Collected data entries
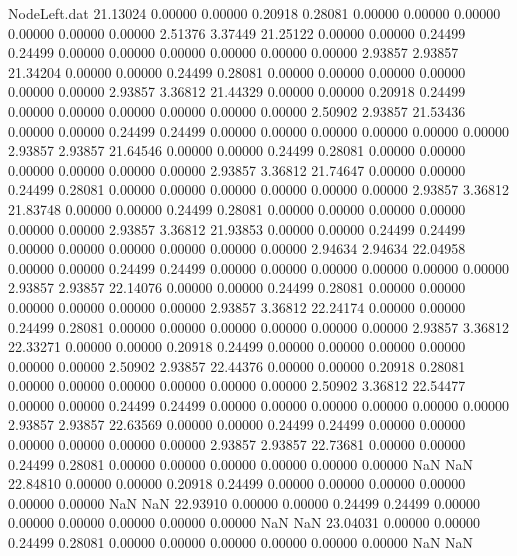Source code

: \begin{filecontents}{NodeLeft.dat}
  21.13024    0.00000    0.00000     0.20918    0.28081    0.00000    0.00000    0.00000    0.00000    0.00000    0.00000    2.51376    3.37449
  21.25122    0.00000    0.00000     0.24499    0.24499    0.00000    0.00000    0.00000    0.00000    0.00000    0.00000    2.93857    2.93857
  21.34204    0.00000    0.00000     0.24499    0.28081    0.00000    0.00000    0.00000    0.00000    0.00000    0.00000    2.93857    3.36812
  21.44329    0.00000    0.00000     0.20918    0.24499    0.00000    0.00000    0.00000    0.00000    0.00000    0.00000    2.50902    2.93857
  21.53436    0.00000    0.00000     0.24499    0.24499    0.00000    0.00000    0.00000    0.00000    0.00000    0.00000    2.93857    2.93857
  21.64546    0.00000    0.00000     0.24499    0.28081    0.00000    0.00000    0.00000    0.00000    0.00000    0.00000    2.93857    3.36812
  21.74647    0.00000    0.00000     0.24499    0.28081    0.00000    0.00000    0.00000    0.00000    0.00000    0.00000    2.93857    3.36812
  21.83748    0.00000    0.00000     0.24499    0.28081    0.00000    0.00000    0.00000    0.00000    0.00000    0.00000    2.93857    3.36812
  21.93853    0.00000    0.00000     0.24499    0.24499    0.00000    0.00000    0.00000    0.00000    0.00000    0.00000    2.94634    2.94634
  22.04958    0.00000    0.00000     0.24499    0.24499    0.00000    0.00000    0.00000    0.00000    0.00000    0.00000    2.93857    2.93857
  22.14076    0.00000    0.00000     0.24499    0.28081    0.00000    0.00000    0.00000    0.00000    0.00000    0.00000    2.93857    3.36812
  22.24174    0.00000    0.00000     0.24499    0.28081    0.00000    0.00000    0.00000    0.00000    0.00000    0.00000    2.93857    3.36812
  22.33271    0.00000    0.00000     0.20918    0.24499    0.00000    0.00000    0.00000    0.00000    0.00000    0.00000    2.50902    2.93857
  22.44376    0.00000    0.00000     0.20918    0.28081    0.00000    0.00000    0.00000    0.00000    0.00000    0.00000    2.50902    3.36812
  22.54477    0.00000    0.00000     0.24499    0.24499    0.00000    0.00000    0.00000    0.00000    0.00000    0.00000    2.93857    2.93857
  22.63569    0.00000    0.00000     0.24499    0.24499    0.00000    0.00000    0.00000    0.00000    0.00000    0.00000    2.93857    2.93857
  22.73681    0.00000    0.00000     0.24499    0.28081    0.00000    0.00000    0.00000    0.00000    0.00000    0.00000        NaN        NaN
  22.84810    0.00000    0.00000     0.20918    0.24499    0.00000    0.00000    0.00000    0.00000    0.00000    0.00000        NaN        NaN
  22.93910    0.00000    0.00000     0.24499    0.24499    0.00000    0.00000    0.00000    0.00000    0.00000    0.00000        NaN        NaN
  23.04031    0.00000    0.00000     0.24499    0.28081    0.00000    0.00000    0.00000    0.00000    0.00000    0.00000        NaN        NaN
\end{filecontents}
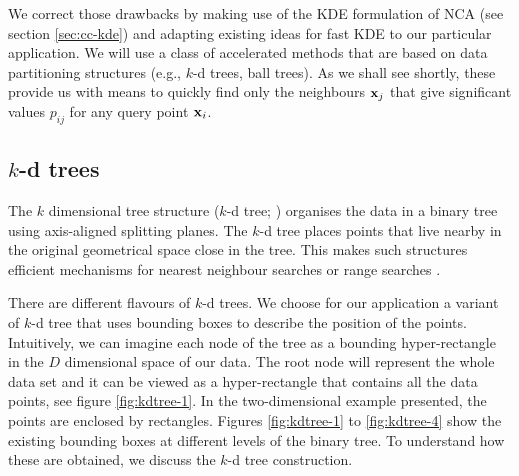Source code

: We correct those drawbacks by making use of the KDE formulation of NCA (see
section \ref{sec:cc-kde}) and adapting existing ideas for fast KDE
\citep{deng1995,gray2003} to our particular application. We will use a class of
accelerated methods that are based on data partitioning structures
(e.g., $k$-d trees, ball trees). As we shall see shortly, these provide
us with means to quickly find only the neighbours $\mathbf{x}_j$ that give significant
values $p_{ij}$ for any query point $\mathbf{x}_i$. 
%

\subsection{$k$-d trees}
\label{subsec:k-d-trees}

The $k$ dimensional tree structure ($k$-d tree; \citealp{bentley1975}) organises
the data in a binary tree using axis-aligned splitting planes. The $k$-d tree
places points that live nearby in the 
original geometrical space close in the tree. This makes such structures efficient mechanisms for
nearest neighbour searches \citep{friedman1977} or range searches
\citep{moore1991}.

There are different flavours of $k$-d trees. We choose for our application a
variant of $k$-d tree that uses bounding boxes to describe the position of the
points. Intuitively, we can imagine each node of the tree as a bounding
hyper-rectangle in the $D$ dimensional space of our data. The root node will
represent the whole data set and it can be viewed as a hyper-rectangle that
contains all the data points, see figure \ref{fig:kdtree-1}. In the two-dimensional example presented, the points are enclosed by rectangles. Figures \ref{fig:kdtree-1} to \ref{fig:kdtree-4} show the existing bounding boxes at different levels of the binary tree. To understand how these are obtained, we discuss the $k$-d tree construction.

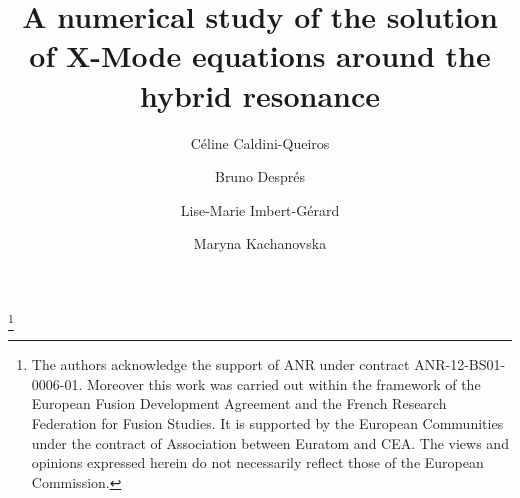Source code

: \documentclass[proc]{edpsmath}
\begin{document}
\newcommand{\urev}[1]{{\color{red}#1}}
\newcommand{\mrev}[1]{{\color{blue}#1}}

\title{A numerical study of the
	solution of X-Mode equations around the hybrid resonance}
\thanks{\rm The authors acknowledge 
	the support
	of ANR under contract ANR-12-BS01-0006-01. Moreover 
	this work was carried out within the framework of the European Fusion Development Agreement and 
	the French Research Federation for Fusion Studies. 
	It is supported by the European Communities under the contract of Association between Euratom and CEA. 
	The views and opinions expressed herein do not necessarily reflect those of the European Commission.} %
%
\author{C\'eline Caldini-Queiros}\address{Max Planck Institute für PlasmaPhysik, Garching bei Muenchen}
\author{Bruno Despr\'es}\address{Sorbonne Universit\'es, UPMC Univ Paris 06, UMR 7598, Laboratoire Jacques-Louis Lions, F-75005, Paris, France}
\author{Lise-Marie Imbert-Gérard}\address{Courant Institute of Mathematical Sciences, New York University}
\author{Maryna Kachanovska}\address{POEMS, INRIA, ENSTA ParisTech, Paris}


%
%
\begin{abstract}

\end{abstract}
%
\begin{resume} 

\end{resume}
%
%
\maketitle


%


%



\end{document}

What you will do
For the word "trees", find all matching lines in the entries above and copy them out.

Worked solution
(e.g., $k$-d trees, ball trees). As we shall see shortly, these provide
\subsection{$k$-d trees}
\label{subsec:k-d-trees}
There are different flavours of $k$-d trees. We choose for our application a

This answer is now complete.